** Opening Data extracts block **

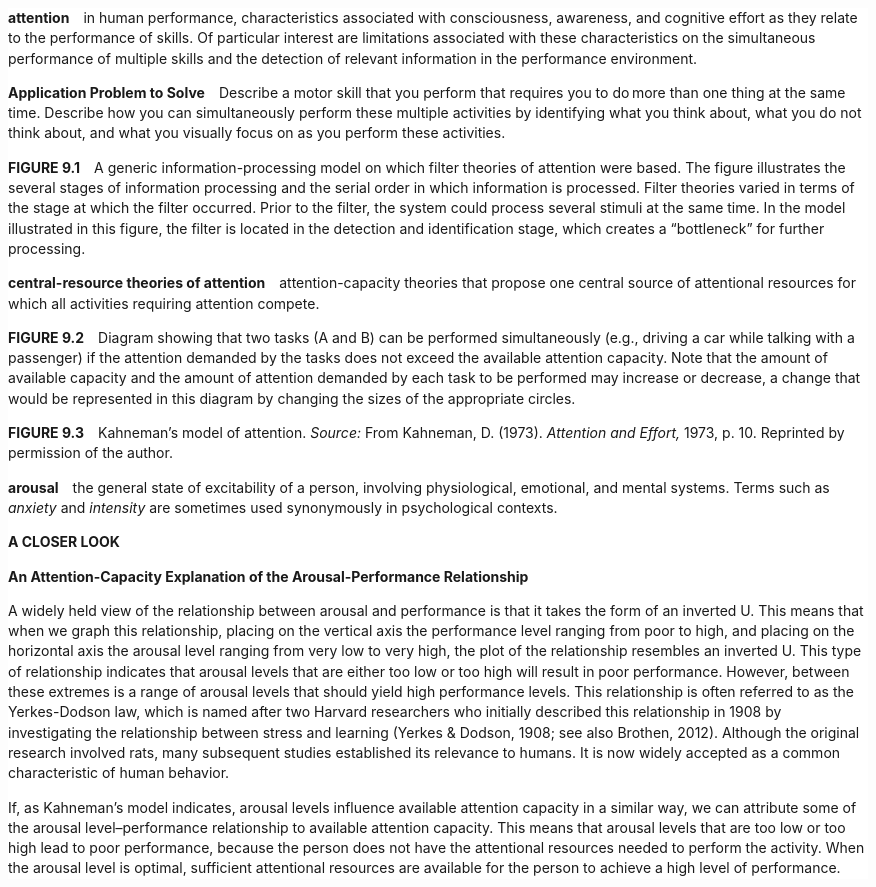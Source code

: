 **attention** in human performance, characteristics associated with consciousness, awareness, and cognitive effort as they relate to the performance of skills. Of particular interest are limitations associated with these characteristics on the simultaneous performance of multiple skills and the detection of relevant information in the performance environment.
   

**Application Problem to Solve** Describe a motor skill that you perform that requires you to do more than one thing at the same time. ­Describe how you can simultaneously perform these multiple activities by identifying what you think about, what you do not think about, and what you ­visually focus on as you perform these activities.

**FIGURE 9.1** A generic information-processing model on which filter theories of attention were based. The figure 
illustrates the several stages of information processing and the serial order in which information is processed. 
Filter theories varied in terms of the stage at which the filter occurred. Prior to the filter, the system could process several stimuli at the same time. In the model illustrated in this figure, the filter is located in the detection and ­identification stage, which creates a “bottleneck” for further processing.

**central-resource theories of attention** attention-capacity theories that propose one central source of attentional resources for which all activities requiring attention compete.
   

**FIGURE 9.2** Diagram showing that two tasks (A and B) can be performed simultaneously (e.g., driving a car while ­talking with a passenger) if the attention demanded by the tasks does not exceed the available attention capacity. Note that the amount of available capacity and the amount of attention demanded by each task to be performed may increase or decrease, a change that would be represented in this diagram by changing the sizes of the appropriate circles.

**FIGURE 9.3** Kahneman’s model of 
attention. *Source:* From Kahneman, D. (1973). *Attention and Effort,* 1973, p. 10. Reprinted by 
permission of the author.

**arousal** the general state of excitability of a person, involving physiological, emotional, and mental systems. Terms such as *anxiety* and *intensity* are sometimes used synonymously in psychological contexts.
   

**A CLOSER LOOK**

**An Attention-Capacity Explanation of the Arousal-Performance Relationship**

A widely held view of the relationship between arousal and performance is that it takes the form of an inverted U. This means that when we graph this relationship, placing on the vertical axis the performance level ranging from poor to high, and placing on the horizontal axis the arousal level ranging from very low to very high, the plot of the relationship resembles an inverted U. This type of relationship indicates that arousal levels that are either too low or too high will result in poor perfor­mance. However, between these extremes is a range of arousal levels that should yield high performance levels. This relationship is often referred to as the Yerkes-Dodson law, which is named after two Harvard researchers who initially described this relationship in 1908 by investigating the relationship between stress and learning (Yerkes & Dodson, 1908; see also Brothen, 2012). Although the original research involved rats, many subsequent studies established its relevance to humans. It is now widely accepted as a common characteristic of human behavior.

If, as Kahneman’s model indicates, arousal levels influence available attention capacity in a similar way, we can attribute some of the arousal level–performance 
relationship to available attention capacity. This means that arousal levels that are too low or too high lead to poor performance, ­because the person does not have the attentional ­resources needed to perform the activity. When the arousal level is optimal, sufficient attentional resources are available for the person to achieve a high level of performance.
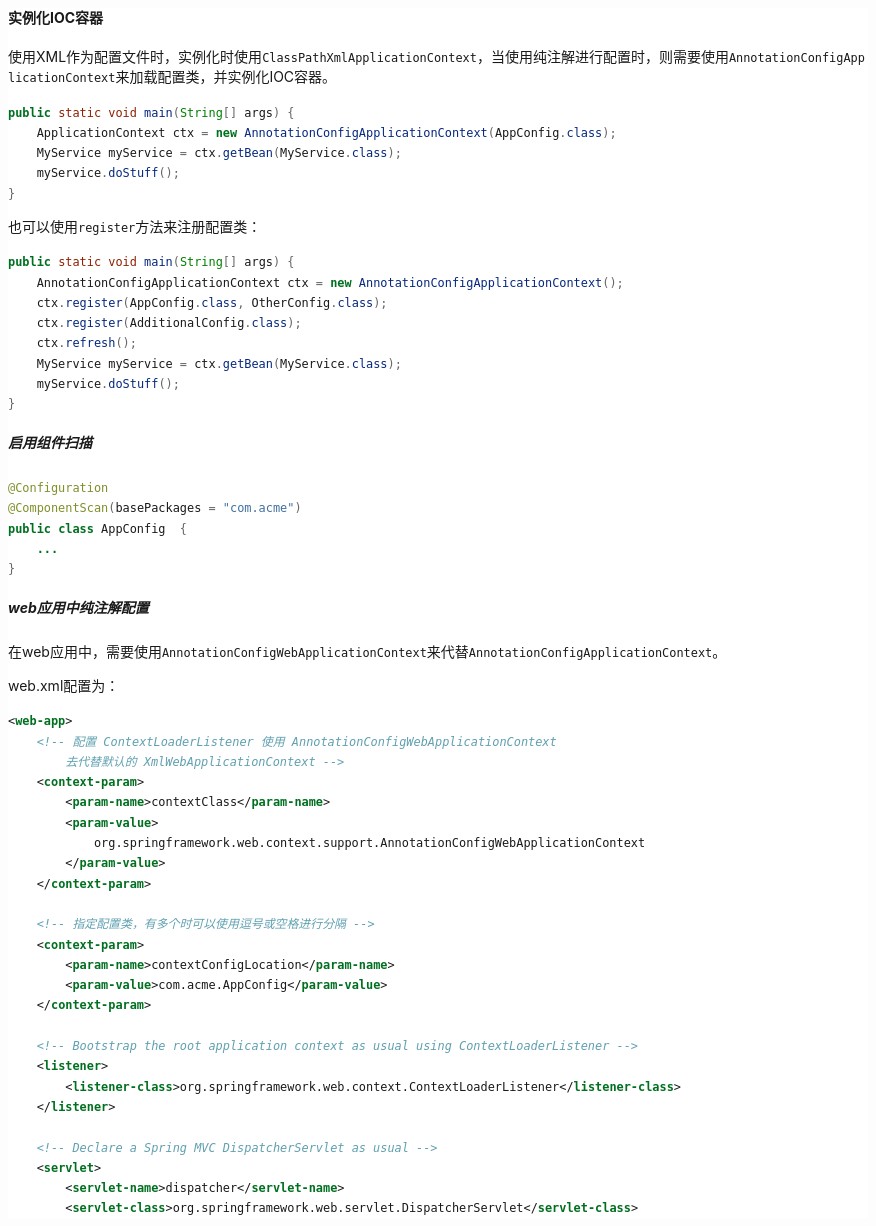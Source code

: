 #### 实例化IOC容器

使用XML作为配置文件时，实例化时使用`ClassPathXmlApplicationContext`，当使用纯注解进行配置时，则需要使用`AnnotationConfigApplicationContext`来加载配置类，并实例化IOC容器。

```java
public static void main(String[] args) {
    ApplicationContext ctx = new AnnotationConfigApplicationContext(AppConfig.class);
    MyService myService = ctx.getBean(MyService.class);
    myService.doStuff();
}
```

也可以使用`register`方法来注册配置类：

```java
public static void main(String[] args) {
    AnnotationConfigApplicationContext ctx = new AnnotationConfigApplicationContext();
    ctx.register(AppConfig.class, OtherConfig.class);
    ctx.register(AdditionalConfig.class);
    ctx.refresh();
    MyService myService = ctx.getBean(MyService.class);
    myService.doStuff();
}
```

##### 启用组件扫描

```java
@Configuration
@ComponentScan(basePackages = "com.acme") 
public class AppConfig  {
    ...
}
```

##### web应用中纯注解配置

在web应用中，需要使用`AnnotationConfigWebApplicationContext`来代替`AnnotationConfigApplicationContext`。

web.xml配置为：

```xml
<web-app>
    <!-- 配置 ContextLoaderListener 使用 AnnotationConfigWebApplicationContext
        去代替默认的 XmlWebApplicationContext -->
    <context-param>
        <param-name>contextClass</param-name>
        <param-value>
            org.springframework.web.context.support.AnnotationConfigWebApplicationContext
        </param-value>
    </context-param>

    <!-- 指定配置类，有多个时可以使用逗号或空格进行分隔 -->
    <context-param>
        <param-name>contextConfigLocation</param-name>
        <param-value>com.acme.AppConfig</param-value>
    </context-param>

    <!-- Bootstrap the root application context as usual using ContextLoaderListener -->
    <listener>
        <listener-class>org.springframework.web.context.ContextLoaderListener</listener-class>
    </listener>

    <!-- Declare a Spring MVC DispatcherServlet as usual -->
    <servlet>
        <servlet-name>dispatcher</servlet-name>
        <servlet-class>org.springframework.web.servlet.DispatcherServlet</servlet-class>
```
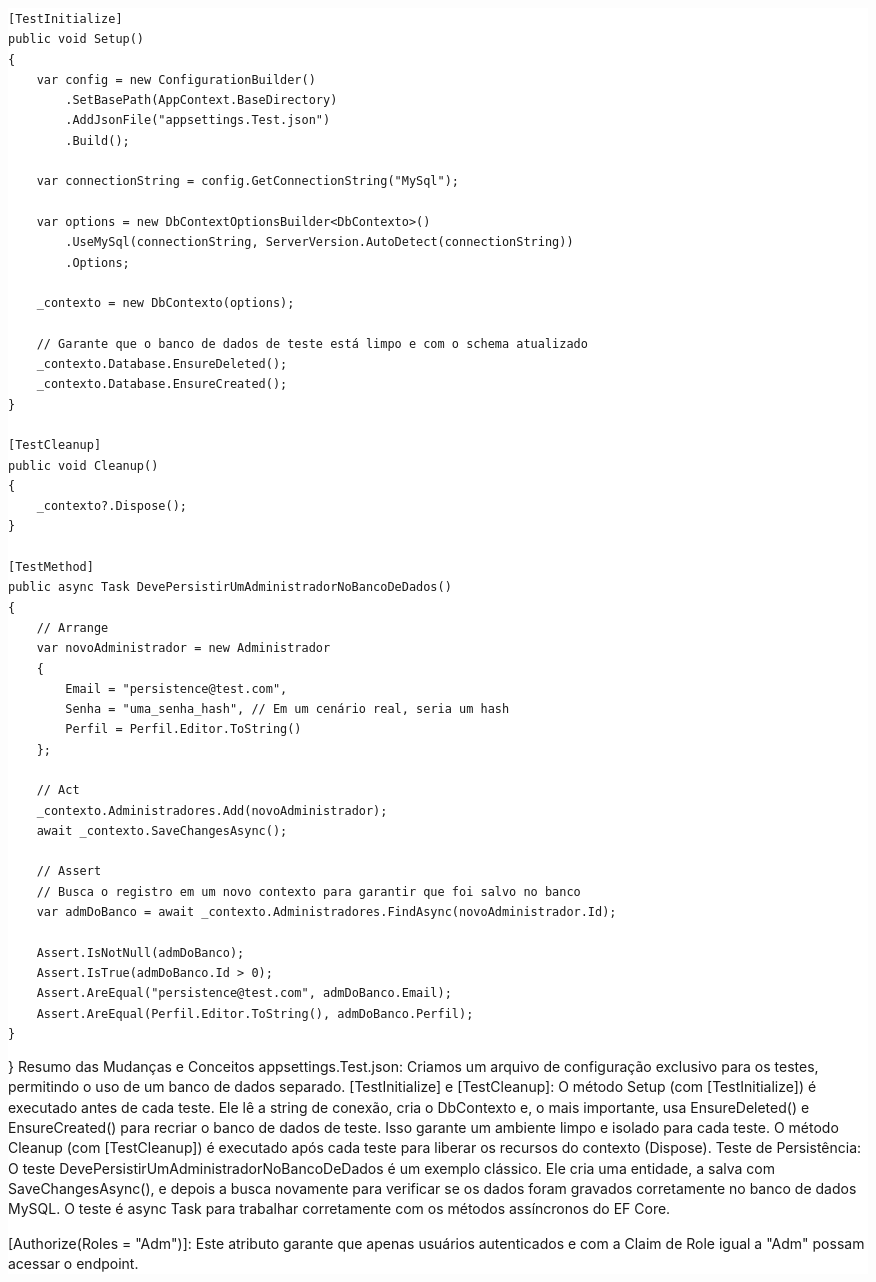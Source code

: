     [TestInitialize]
    public void Setup()
    {
        var config = new ConfigurationBuilder()
            .SetBasePath(AppContext.BaseDirectory)
            .AddJsonFile("appsettings.Test.json")
            .Build();

        var connectionString = config.GetConnectionString("MySql");

        var options = new DbContextOptionsBuilder<DbContexto>()
            .UseMySql(connectionString, ServerVersion.AutoDetect(connectionString))
            .Options;

        _contexto = new DbContexto(options);

        // Garante que o banco de dados de teste está limpo e com o schema atualizado
        _contexto.Database.EnsureDeleted();
        _contexto.Database.EnsureCreated();
    }

    [TestCleanup]
    public void Cleanup()
    {
        _contexto?.Dispose();
    }

    [TestMethod]
    public async Task DevePersistirUmAdministradorNoBancoDeDados()
    {
        // Arrange
        var novoAdministrador = new Administrador
        {
            Email = "persistence@test.com",
            Senha = "uma_senha_hash", // Em um cenário real, seria um hash
            Perfil = Perfil.Editor.ToString()
        };

        // Act
        _contexto.Administradores.Add(novoAdministrador);
        await _contexto.SaveChangesAsync();

        // Assert
        // Busca o registro em um novo contexto para garantir que foi salvo no banco
        var admDoBanco = await _contexto.Administradores.FindAsync(novoAdministrador.Id);

        Assert.IsNotNull(admDoBanco);
        Assert.IsTrue(admDoBanco.Id > 0);
        Assert.AreEqual("persistence@test.com", admDoBanco.Email);
        Assert.AreEqual(Perfil.Editor.ToString(), admDoBanco.Perfil);
    }
}
Resumo das Mudanças e Conceitos
appsettings.Test.json: Criamos um arquivo de configuração exclusivo para os testes, permitindo o uso de um banco de dados separado.
[TestInitialize] e [TestCleanup]:
O método Setup (com [TestInitialize]) é executado antes de cada teste. Ele lê a string de conexão, cria o DbContexto e, o mais importante, usa EnsureDeleted() e EnsureCreated() para recriar o banco de dados de teste. Isso garante um ambiente limpo e isolado para cada teste.
O método Cleanup (com [TestCleanup]) é executado após cada teste para liberar os recursos do contexto (Dispose).
Teste de Persistência:
O teste DevePersistirUmAdministradorNoBancoDeDados é um exemplo clássico. Ele cria uma entidade, a salva com SaveChangesAsync(), e depois a busca novamente para verificar se os dados foram gravados corretamente no banco de dados MySQL.
O teste é async Task para trabalhar corretamente com os métodos assíncronos do EF Core.

[Authorize(Roles = "Adm")]: Este atributo garante que apenas usuários autenticados e com a Claim de Role igual a "Adm" possam acessar o endpoint.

** Closing Data extracts block **

■ Task to complete
Go through the listing above and return each line where the word "novoAdministrador" occurs.

■ Answer space
        var novoAdministrador = new Administrador
        _contexto.Administradores.Add(novoAdministrador);
        var admDoBanco = await _contexto.Administradores.FindAsync(novoAdministrador.Id);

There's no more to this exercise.